Sports stadium in Ciudad de los Deportes, Mexico City

Estadio Ciudad de los Deportes (English: Sports City Stadium) is a 34,253-seat multi-purpose stadium located in Ciudad de los Deportes, Mexico City. The facility is used for association football matches and for American football as well. The Tazón México has been played at the stadium. It is the current home stadium of football club Club América.

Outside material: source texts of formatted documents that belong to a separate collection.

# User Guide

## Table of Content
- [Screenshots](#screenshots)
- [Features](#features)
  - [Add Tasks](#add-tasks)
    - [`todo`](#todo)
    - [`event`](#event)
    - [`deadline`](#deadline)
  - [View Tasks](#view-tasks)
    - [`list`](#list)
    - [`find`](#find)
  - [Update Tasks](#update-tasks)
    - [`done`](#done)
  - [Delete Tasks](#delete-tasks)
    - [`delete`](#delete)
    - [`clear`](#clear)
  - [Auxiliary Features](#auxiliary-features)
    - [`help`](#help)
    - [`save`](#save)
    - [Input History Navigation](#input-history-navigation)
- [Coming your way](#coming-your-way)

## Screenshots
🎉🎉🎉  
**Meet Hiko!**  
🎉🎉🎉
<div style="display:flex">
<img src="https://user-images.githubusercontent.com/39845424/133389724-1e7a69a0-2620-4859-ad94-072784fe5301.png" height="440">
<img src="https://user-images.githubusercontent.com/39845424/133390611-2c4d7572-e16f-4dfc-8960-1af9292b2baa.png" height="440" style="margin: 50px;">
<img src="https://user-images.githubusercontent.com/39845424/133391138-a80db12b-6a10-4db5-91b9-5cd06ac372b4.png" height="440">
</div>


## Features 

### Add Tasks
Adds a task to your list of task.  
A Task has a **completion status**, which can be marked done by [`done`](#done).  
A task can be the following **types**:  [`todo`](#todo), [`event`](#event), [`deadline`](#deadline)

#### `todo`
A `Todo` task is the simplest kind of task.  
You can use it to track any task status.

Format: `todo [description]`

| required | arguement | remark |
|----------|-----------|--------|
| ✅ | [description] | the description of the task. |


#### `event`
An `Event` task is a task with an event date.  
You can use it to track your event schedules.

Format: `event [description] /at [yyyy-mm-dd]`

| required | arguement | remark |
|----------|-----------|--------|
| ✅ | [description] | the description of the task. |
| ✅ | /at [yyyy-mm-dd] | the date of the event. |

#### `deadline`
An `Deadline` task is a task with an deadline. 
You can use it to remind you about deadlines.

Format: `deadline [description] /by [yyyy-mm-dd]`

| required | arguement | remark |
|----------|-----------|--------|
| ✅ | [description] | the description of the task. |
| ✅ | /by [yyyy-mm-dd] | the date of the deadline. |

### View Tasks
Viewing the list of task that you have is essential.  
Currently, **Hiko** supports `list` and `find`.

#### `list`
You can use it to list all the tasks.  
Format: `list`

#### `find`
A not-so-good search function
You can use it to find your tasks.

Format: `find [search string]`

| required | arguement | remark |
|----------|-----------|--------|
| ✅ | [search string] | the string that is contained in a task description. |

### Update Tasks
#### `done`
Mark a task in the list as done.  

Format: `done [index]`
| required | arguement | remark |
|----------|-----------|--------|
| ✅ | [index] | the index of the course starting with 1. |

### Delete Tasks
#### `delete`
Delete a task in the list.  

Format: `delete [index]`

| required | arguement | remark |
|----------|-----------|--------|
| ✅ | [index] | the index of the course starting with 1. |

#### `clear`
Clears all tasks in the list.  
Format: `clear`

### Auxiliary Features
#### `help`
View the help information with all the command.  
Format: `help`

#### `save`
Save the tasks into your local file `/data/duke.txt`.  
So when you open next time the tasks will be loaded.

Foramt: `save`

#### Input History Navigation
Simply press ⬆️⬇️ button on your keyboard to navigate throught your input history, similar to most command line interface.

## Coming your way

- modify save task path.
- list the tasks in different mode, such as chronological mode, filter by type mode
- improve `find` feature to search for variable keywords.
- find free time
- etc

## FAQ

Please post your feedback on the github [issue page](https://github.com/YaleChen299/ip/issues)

In summer 2016, Mexico City authorities announced plans to demolish the stadium would begin at the end of the 2017–2018 Liga MX season. However, in July 2018, the demolition project was put on hold. In the 2023–24 Liga MX season, Cruz Azul returned to the stadium.

Both times Mexico hosted the World Cup, Estadio Azul did not host matches mainly due to the age of the structure, bad parking facilities, and complex traffic patterns. A peculiarity of this stadium is that it is built as a pit with the playing field below street level. Just beside the stadium is the Plaza México, the world's largest bullring.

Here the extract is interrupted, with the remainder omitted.